Within the material below, count every line with the string "subsection". Give no more than the number.
-- INPUT DATA follows --
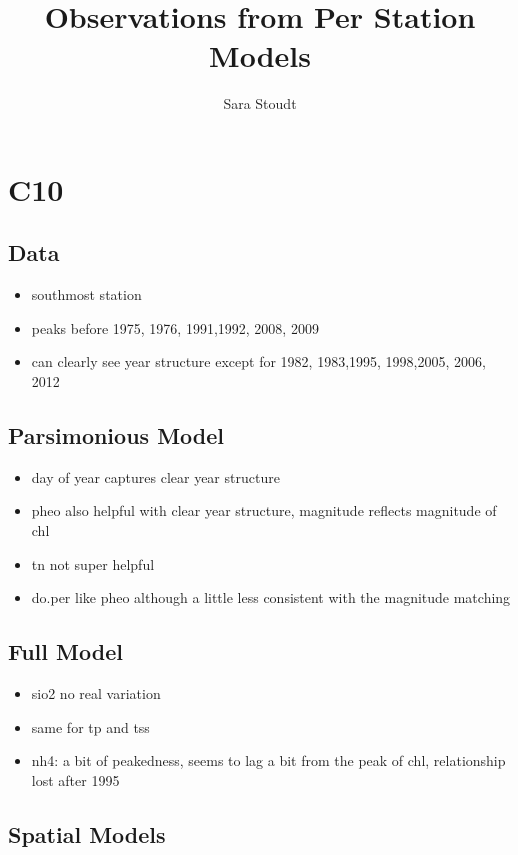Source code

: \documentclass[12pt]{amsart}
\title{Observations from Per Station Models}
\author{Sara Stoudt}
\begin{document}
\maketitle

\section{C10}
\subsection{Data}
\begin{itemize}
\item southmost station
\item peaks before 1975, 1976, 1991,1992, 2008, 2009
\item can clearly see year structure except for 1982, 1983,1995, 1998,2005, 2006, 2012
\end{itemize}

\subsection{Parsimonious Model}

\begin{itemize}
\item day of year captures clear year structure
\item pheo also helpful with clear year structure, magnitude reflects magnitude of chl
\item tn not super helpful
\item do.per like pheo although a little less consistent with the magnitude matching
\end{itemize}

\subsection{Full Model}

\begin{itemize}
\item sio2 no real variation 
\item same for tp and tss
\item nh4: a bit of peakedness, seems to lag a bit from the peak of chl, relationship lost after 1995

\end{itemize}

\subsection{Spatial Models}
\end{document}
-- INPUT DATA concluded --
-- INPUT DATA follows --
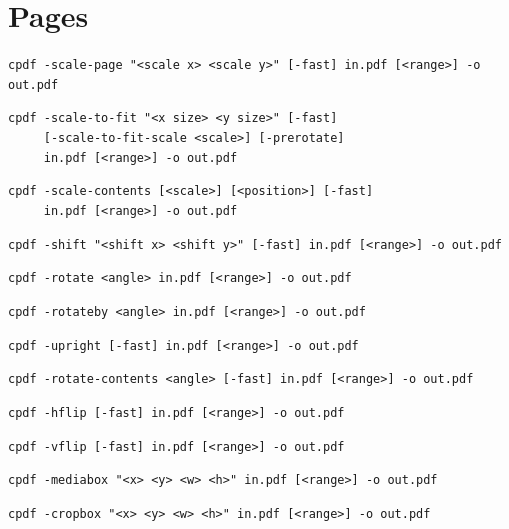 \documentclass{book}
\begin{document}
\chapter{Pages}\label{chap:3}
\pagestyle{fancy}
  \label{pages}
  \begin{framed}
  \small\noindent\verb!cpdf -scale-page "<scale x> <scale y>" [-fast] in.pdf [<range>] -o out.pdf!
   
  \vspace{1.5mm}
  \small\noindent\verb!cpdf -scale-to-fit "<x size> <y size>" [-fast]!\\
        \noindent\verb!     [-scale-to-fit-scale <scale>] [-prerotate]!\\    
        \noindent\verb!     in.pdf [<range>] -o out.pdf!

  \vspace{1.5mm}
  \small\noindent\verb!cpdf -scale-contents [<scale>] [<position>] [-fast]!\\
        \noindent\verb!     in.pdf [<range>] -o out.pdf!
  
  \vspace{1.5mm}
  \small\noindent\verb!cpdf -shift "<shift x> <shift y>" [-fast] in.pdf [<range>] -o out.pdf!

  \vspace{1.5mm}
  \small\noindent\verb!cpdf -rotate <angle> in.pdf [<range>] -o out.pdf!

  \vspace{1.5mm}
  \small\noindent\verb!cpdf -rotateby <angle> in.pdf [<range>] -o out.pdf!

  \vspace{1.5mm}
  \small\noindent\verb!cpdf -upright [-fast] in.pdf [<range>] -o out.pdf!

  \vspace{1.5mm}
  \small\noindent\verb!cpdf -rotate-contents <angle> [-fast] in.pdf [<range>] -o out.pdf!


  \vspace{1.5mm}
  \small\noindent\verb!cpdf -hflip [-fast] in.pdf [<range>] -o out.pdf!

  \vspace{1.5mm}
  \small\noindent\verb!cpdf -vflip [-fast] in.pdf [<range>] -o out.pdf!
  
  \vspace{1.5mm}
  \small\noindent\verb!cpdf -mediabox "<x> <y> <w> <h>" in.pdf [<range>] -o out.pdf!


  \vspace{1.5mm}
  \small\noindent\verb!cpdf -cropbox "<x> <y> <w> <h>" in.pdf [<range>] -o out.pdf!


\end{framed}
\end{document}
-- INPUT DATA concluded --
REPLY:
4